Em sua manifestação, o Retiro dos Artistas reconheceu que as falas de Oliveira foram “infelizes” e não representam a experiência da maioria dos acolhidos. A instituição ressaltou a complexidade da situação, ponderando que “nem toda pessoa que precisa de ajuda se sente confortável em estar em uma posição de vulnerabilidade”. A nota enfatizou a distinção entre a necessidade de auxílio, a aceitação dessa condição e o desejo de estar nela, pedindo por compreensão.
O abrigo, que atualmente acolhe mais de 50 residentes com histórias e personalidades diversas, reafirmou seu compromisso centenário de oferecer um lar a quem necessita. Oliveira, em suas declarações, mencionou que o barulho durante o horário das refeições, com gritos dos colegas, causa incômodo.

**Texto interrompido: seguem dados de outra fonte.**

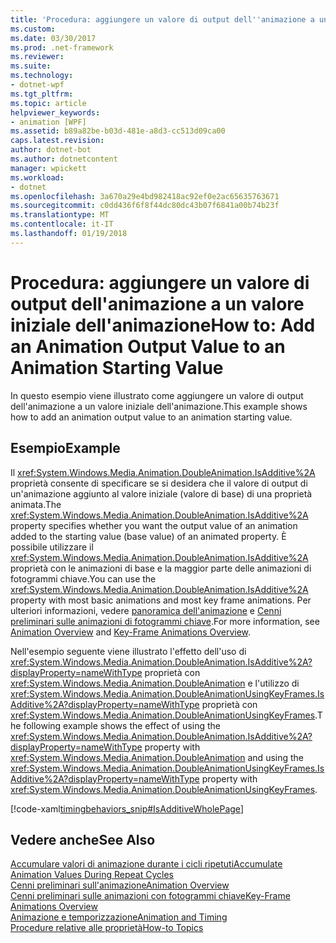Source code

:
 ```yaml
---
title: 'Procedura: aggiungere un valore di output dell''animazione a un valore iniziale dell''animazione'
ms.custom: 
ms.date: 03/30/2017
ms.prod: .net-framework
ms.reviewer: 
ms.suite: 
ms.technology:
- dotnet-wpf
ms.tgt_pltfrm: 
ms.topic: article
helpviewer_keywords:
- animation [WPF]
ms.assetid: b89a82be-b03d-481e-a8d3-cc513d09ca00
caps.latest.revision: 
author: dotnet-bot
ms.author: dotnetcontent
manager: wpickett
ms.workload:
- dotnet
ms.openlocfilehash: 3a670a29e4bd982418ac92ef0e2ac65635763671
ms.sourcegitcommit: c0dd436f6f8f44dc80dc43b07f6841a00b74b23f
ms.translationtype: MT
ms.contentlocale: it-IT
ms.lasthandoff: 01/19/2018
---
```

# <a name="how-to-add-an-animation-output-value-to-an-animation-starting-value"></a><span data-ttu-id="4ab27-102">Procedura: aggiungere un valore di output dell'animazione a un valore iniziale dell'animazione</span><span class="sxs-lookup"><span data-stu-id="4ab27-102">How to: Add an Animation Output Value to an Animation Starting Value</span></span>
<span data-ttu-id="4ab27-103">In questo esempio viene illustrato come aggiungere un valore di output dell'animazione a un valore iniziale dell'animazione.</span><span class="sxs-lookup"><span data-stu-id="4ab27-103">This example shows how to add an animation output value to an animation starting value.</span></span>  
  
## <a name="example"></a><span data-ttu-id="4ab27-104">Esempio</span><span class="sxs-lookup"><span data-stu-id="4ab27-104">Example</span></span>  
 <span data-ttu-id="4ab27-105">Il <xref:System.Windows.Media.Animation.DoubleAnimation.IsAdditive%2A> proprietà consente di specificare se si desidera che il valore di output di un'animazione aggiunto al valore iniziale (valore di base) di una proprietà animata.</span><span class="sxs-lookup"><span data-stu-id="4ab27-105">The <xref:System.Windows.Media.Animation.DoubleAnimation.IsAdditive%2A> property specifies whether you want the output value of an animation added to the starting value (base value) of an animated property.</span></span> <span data-ttu-id="4ab27-106">È possibile utilizzare il <xref:System.Windows.Media.Animation.DoubleAnimation.IsAdditive%2A> proprietà con le animazioni di base e la maggior parte delle animazioni di fotogrammi chiave.</span><span class="sxs-lookup"><span data-stu-id="4ab27-106">You can use the <xref:System.Windows.Media.Animation.DoubleAnimation.IsAdditive%2A> property with most basic animations and most key frame animations.</span></span> <span data-ttu-id="4ab27-107">Per ulteriori informazioni, vedere [panoramica dell'animazione](../../../../docs/framework/wpf/graphics-multimedia/animation-overview.md) e [Cenni preliminari sulle animazioni di fotogrammi chiave](../../../../docs/framework/wpf/graphics-multimedia/key-frame-animations-overview.md).</span><span class="sxs-lookup"><span data-stu-id="4ab27-107">For more information, see [Animation Overview](../../../../docs/framework/wpf/graphics-multimedia/animation-overview.md) and [Key-Frame Animations Overview](../../../../docs/framework/wpf/graphics-multimedia/key-frame-animations-overview.md).</span></span>  
  
 <span data-ttu-id="4ab27-108">Nell'esempio seguente viene illustrato l'effetto dell'uso di <xref:System.Windows.Media.Animation.DoubleAnimation.IsAdditive%2A?displayProperty=nameWithType> proprietà con <xref:System.Windows.Media.Animation.DoubleAnimation> e l'utilizzo di <xref:System.Windows.Media.Animation.DoubleAnimationUsingKeyFrames.IsAdditive%2A?displayProperty=nameWithType> proprietà con <xref:System.Windows.Media.Animation.DoubleAnimationUsingKeyFrames>.</span><span class="sxs-lookup"><span data-stu-id="4ab27-108">The following example shows the effect of using the <xref:System.Windows.Media.Animation.DoubleAnimation.IsAdditive%2A?displayProperty=nameWithType> property with <xref:System.Windows.Media.Animation.DoubleAnimation> and using the <xref:System.Windows.Media.Animation.DoubleAnimationUsingKeyFrames.IsAdditive%2A?displayProperty=nameWithType> property with <xref:System.Windows.Media.Animation.DoubleAnimationUsingKeyFrames>.</span></span>  
  
 [!code-xaml[timingbehaviors_snip#IsAdditiveWholePage](../../../../samples/snippets/csharp/VS_Snippets_Wpf/timingbehaviors_snip/CSharp/IsAdditiveExample.xaml#isadditivewholepage)]  
  
## <a name="see-also"></a><span data-ttu-id="4ab27-109">Vedere anche</span><span class="sxs-lookup"><span data-stu-id="4ab27-109">See Also</span></span>  
 [<span data-ttu-id="4ab27-110">Accumulare valori di animazione durante i cicli ripetuti</span><span class="sxs-lookup"><span data-stu-id="4ab27-110">Accumulate Animation Values During Repeat Cycles</span></span>](../../../../docs/framework/wpf/graphics-multimedia/how-to-accumulate-animation-values-during-repeat-cycles.md)  
 [<span data-ttu-id="4ab27-111">Cenni preliminari sull'animazione</span><span class="sxs-lookup"><span data-stu-id="4ab27-111">Animation Overview</span></span>](../../../../docs/framework/wpf/graphics-multimedia/animation-overview.md)  
 [<span data-ttu-id="4ab27-112">Cenni preliminari sulle animazioni con fotogrammi chiave</span><span class="sxs-lookup"><span data-stu-id="4ab27-112">Key-Frame Animations Overview</span></span>](../../../../docs/framework/wpf/graphics-multimedia/key-frame-animations-overview.md)  
 [<span data-ttu-id="4ab27-113">Animazione e temporizzazione</span><span class="sxs-lookup"><span data-stu-id="4ab27-113">Animation and Timing</span></span>](http://msdn.microsoft.com/library/7d83765b-d5ae-41b1-b423-80206e1124aa)  
 [<span data-ttu-id="4ab27-114">Procedure relative alle proprietà</span><span class="sxs-lookup"><span data-stu-id="4ab27-114">How-to Topics</span></span>](../../../../docs/framework/wpf/graphics-multimedia/animation-and-timing-how-to-topics.md)
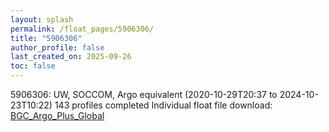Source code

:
 ```yaml
---
layout: splash
permalink: /float_pages/5906306/
title: "5906306"
author_profile: false
last_created_on: 2025-09-26
toc: false
---
```

 
5906306: UW, SOCCOM, Argo equivalent (2020-10-29T20:37 to 2024-10-23T10:22)
143 profiles completed
Individual float file download: [BGC_Argo_Plus_Global](https://ftp.soest.hawaii.edu/bgc_argo_plus/Individual_Floats/outliers_removed/5906306_Sprof_processed.nc)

“Seguimos assumindo nossos acertos e falhas, com o compromisso de sempre evoluir. Reforçamos ainda que todos os residentes possuem livre arbítrio para estar aqui, podendo ir e vir quando desejarem. O Retiro dos Artistas permanece de portas abertas e seguirá trabalhando com respeito, responsabilidade e acolhimento. Somos contra julgamentos precipitados e desmoralização, especialmente quando envolvem pessoas em situação de vulnerabilidade”, concluiu o comunicado.
Oliveira, que reside no Retiro dos Artistas há quase um ano, detalhou em entrevista anterior à Veja as dificuldades enfrentadas em ambientes coletivos. Ele descreveu a convivência como necessitando de adaptação, criticando a falta de uma conduta geral e a maneira como alguns residentes se expressam, especialmente durante as refeições, que descreveu como “gritam”.

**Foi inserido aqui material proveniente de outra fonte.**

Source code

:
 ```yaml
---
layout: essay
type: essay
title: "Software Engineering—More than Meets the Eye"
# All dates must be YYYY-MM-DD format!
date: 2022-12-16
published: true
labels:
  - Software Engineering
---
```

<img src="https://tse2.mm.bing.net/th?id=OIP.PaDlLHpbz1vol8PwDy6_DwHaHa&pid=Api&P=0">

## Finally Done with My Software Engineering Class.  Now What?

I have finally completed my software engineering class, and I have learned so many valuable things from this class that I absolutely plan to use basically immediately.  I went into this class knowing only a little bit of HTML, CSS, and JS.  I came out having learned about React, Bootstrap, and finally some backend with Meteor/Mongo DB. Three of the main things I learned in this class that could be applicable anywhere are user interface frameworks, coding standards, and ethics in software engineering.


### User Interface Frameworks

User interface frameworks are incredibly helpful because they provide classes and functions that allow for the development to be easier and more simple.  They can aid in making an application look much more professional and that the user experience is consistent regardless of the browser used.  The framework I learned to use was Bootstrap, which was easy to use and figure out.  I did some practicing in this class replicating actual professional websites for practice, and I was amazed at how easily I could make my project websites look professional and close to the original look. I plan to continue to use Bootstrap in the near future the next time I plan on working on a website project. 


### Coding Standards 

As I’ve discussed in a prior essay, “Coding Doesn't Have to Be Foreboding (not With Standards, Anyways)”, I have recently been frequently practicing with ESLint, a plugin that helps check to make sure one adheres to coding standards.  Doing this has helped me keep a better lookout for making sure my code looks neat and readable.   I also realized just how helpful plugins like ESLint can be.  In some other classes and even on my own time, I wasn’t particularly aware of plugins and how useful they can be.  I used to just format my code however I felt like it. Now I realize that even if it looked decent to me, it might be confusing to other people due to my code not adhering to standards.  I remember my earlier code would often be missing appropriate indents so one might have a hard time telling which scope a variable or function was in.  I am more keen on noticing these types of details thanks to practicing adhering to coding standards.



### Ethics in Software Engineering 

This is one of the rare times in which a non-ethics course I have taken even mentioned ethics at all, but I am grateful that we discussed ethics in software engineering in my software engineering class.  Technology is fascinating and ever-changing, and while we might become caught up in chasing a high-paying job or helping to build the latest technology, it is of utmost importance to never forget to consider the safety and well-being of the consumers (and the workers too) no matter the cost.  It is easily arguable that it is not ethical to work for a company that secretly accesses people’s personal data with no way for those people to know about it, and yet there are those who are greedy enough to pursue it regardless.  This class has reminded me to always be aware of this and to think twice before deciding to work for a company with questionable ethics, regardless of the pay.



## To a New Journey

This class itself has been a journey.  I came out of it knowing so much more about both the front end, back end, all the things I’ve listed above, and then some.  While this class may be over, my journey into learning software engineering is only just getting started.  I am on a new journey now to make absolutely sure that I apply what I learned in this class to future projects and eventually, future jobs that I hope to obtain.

O ator comparou a situação a um provérbio popular, indicando que “você pode sair da favela, mas a favela nunca sai de você”, referindo-se a um comportamento que ele considera “muito mal-educado”. Ele declarou que prefere manter-se em silêncio e suportar a situação, observando que, após certa idade, a noção de respeito pode se alterar, e que os residentes tendem a focar em conversas sobre o passado, o que não o representa mais.

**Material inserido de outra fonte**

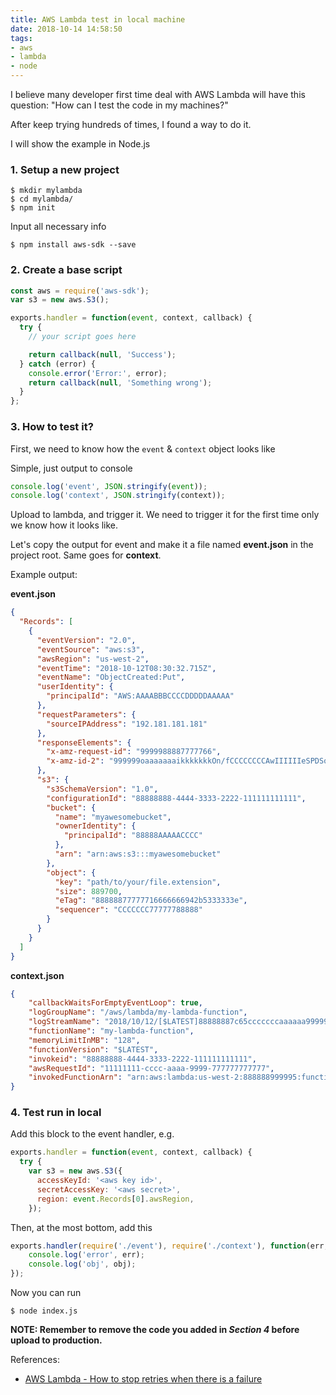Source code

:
 ```yaml
---
title: AWS Lambda test in local machine
date: 2018-10-14 14:58:50
tags:
- aws
- lambda
- node
---
```


I believe many developer first time deal with AWS Lambda will have this question: "How can I test the code in my machines?"

After keep trying hundreds of times, I found a way to do it.

I will show the example in Node.js

### 1. Setup a new project

```
$ mkdir mylambda
$ cd mylambda/
$ npm init
```

Input all necessary info

```
$ npm install aws-sdk --save
```

### 2. Create a base script

```js
const aws = require('aws-sdk');
var s3 = new aws.S3();

exports.handler = function(event, context, callback) {
  try {
    // your script goes here

    return callback(null, 'Success');
  } catch (error) {
    console.error('Error:', error);
    return callback(null, 'Something wrong');
  }
};
```

### 3. How to test it?

First, we need to know how the `event` & `context` object looks like

Simple, just output to console

```js
console.log('event', JSON.stringify(event));
console.log('context', JSON.stringify(context));
```

Upload to lambda, and trigger it. We need to trigger it for the first time only we know how it looks like.

Let's copy the output for event and make it a file named **event.json** in the project root. Same goes for **context**.

Example output:

**event.json**

```json
{
  "Records": [
    {
      "eventVersion": "2.0",
      "eventSource": "aws:s3",
      "awsRegion": "us-west-2",
      "eventTime": "2018-10-12T08:30:32.715Z",
      "eventName": "ObjectCreated:Put",
      "userIdentity": {
        "principalId": "AWS:AAAABBBCCCCDDDDDAAAAA"
      },
      "requestParameters": {
        "sourceIPAddress": "192.181.181.181"
      },
      "responseElements": {
        "x-amz-request-id": "9999988887777766",
        "x-amz-id-2": "999999oaaaaaaaikkkkkkkOn/fCCCCCCCCAwIIIIIIeSPDSoYYjhhhhhhhhhJ+ptYrktJJJJJJJ="
      },
      "s3": {
        "s3SchemaVersion": "1.0",
        "configurationId": "88888888-4444-3333-2222-111111111111",
        "bucket": {
          "name": "myawesomebucket",
          "ownerIdentity": {
            "principalId": "88888AAAAACCCC"
          },
          "arn": "arn:aws:s3:::myawesomebucket"
        },
        "object": {
          "key": "path/to/your/file.extension",
          "size": 889700,
          "eTag": "88888877777716666666942b5333333e",
          "sequencer": "CCCCCCC77777788888"
        }
      }
    }
  ]
}
```

**context.json**

```json
{
    "callbackWaitsForEmptyEventLoop": true,
    "logGroupName": "/aws/lambda/my-lambda-function",
    "logStreamName": "2018/10/12/[$LATEST]88888887c65cccccccaaaaaa99999999",
    "functionName": "my-lambda-function",
    "memoryLimitInMB": "128",
    "functionVersion": "$LATEST",
    "invokeid": "88888888-4444-3333-2222-111111111111",
    "awsRequestId": "11111111-cccc-aaaa-9999-777777777777",
    "invokedFunctionArn": "arn:aws:lambda:us-west-2:888888999995:function:my-lambda-function"
}
```

### 4. Test run in local

Add this block to the event handler, e.g.

```js
exports.handler = function(event, context, callback) {
  try {
    var s3 = new aws.S3({
      accessKeyId: '<aws key id>',
      secretAccessKey: '<aws secret>',
      region: event.Records[0].awsRegion,
    });
```

Then, at the most bottom, add this

```js
exports.handler(require('./event'), require('./context'), function(err, obj) {
    console.log('error', err);
    console.log('obj', obj);
});
```

Now you can run

```
$ node index.js
```

**NOTE: Remember to remove the code you added in _Section 4_ before upload to production.**

References:

- [AWS Lambda - How to stop retries when there is a failure](https://stackoverflow.com/questions/49069363/aws-lambda-how-to-stop-retries-when-there-is-a-failure/49069568#49069568)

Outro ponto levantado por Marcos Oliveira diz respeito à sua vida sexual. Ele expressou o desejo de manter uma rotina mais ativa, algo que, segundo ele, não é abordado no Retiro. “A gente, que é mesmo que é velho, a sexualidade existe. No inconsciente, à noite, você tem desejos, entendeu? Sexuais noturnos. E isso não se toca no assunto, porque velho é para não sentir mais prazer, para não ter mais relação”, lamentou o ator.